╭─ Exercise inputs

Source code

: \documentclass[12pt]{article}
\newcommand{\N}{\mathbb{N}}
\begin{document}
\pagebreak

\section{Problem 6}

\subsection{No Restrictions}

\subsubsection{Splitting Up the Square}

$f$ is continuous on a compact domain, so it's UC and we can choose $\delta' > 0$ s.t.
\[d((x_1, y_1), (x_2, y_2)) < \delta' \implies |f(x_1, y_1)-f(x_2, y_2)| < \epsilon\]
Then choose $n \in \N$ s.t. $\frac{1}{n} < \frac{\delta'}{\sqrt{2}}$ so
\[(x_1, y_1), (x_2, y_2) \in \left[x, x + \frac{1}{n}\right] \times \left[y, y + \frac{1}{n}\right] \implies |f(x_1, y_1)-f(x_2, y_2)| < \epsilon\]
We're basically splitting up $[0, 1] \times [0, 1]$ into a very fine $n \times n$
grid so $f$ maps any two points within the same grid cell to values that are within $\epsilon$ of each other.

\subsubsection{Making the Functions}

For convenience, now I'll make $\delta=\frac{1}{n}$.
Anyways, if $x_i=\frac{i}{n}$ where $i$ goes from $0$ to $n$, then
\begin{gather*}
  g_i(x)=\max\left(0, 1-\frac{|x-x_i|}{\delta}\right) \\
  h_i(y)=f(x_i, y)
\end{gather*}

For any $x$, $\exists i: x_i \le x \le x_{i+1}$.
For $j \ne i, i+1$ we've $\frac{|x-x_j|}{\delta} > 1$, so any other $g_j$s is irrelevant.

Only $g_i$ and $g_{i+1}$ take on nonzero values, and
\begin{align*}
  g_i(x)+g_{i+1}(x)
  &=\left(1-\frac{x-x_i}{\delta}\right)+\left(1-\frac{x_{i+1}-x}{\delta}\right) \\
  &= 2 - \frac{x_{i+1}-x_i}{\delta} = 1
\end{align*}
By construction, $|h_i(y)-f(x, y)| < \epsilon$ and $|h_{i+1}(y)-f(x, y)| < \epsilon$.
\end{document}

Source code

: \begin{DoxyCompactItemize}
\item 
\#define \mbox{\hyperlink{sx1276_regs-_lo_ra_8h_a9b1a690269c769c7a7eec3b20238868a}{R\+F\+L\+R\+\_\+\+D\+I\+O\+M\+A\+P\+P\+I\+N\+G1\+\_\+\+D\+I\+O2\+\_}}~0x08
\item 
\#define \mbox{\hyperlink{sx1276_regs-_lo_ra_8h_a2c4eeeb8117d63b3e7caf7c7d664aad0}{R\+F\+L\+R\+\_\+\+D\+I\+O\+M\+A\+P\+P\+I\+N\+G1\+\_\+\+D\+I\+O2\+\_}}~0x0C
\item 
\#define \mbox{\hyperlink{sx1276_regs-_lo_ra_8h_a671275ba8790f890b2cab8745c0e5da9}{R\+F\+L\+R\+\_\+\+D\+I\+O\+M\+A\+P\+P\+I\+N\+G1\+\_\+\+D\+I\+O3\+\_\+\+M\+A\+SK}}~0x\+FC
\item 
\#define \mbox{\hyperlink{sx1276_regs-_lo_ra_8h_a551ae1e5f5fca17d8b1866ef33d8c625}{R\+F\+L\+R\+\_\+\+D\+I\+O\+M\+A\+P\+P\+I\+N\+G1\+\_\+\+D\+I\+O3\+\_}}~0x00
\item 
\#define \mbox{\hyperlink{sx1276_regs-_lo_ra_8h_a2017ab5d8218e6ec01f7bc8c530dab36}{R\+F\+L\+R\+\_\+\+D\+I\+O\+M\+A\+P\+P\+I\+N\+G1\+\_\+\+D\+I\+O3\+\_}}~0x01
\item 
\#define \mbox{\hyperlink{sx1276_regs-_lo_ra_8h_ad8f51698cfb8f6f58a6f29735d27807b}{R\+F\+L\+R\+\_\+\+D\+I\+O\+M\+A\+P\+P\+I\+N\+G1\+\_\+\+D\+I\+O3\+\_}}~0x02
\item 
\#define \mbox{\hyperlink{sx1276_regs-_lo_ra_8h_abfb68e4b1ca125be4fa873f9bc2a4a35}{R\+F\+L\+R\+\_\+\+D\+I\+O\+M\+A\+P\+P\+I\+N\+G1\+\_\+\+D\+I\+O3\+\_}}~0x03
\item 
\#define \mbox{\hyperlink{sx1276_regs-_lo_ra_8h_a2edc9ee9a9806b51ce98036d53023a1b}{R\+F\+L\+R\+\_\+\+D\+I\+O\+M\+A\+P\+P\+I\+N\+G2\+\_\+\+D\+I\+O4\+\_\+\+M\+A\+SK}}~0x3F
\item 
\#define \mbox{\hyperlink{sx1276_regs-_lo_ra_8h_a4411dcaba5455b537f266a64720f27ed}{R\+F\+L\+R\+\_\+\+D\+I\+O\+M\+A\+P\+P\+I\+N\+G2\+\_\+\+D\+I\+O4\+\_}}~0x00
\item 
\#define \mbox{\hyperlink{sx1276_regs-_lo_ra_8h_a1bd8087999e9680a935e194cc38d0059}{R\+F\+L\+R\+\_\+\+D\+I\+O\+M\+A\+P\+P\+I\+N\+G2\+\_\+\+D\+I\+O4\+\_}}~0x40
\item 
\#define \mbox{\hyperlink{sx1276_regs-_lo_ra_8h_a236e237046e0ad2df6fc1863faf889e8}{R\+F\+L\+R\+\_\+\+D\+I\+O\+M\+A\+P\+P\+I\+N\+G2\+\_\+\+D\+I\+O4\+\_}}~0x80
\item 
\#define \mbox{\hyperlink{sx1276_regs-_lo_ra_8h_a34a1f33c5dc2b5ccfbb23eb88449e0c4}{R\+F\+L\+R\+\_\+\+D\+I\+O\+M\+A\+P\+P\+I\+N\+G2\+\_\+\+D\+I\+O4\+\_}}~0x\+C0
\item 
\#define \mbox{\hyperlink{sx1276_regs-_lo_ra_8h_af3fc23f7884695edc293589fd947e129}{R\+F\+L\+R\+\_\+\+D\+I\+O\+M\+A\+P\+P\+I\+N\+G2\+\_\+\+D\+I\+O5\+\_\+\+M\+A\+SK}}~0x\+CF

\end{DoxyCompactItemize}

╰─

What the task requires
Look above for the line with "< \delta' \implies |f(x_1, y_1)-f(x_2, y_2)| < \epsilon\]"; retype exactly that line, every line after it up to the line with "For $j \ne i, i+1$", and that line too, nothing else.

Reply to the exercise
\[d((x_1, y_1), (x_2, y_2)) < \delta' \implies |f(x_1, y_1)-f(x_2, y_2)| < \epsilon\]
Then choose $n \in \N$ s.t. $\frac{1}{n} < \frac{\delta'}{\sqrt{2}}$ so
\[(x_1, y_1), (x_2, y_2) \in \left[x, x + \frac{1}{n}\right] \times \left[y, y + \frac{1}{n}\right] \implies |f(x_1, y_1)-f(x_2, y_2)| < \epsilon\]
We're basically splitting up $[0, 1] \times [0, 1]$ into a very fine $n \times n$
grid so $f$ maps any two points within the same grid cell to values that are within $\epsilon$ of each other.

\subsubsection{Making the Functions}

For convenience, now I'll make $\delta=\frac{1}{n}$.
Anyways, if $x_i=\frac{i}{n}$ where $i$ goes from $0$ to $n$, then
\begin{gather*}
  g_i(x)=\max\left(0, 1-\frac{|x-x_i|}{\delta}\right) \\
  h_i(y)=f(x_i, y)
\end{gather*}

For any $x$, $\exists i: x_i \le x \le x_{i+1}$.
For $j \ne i, i+1$ we've $\frac{|x-x_j|}{\delta} > 1$, so any other $g_j$s is irrelevant.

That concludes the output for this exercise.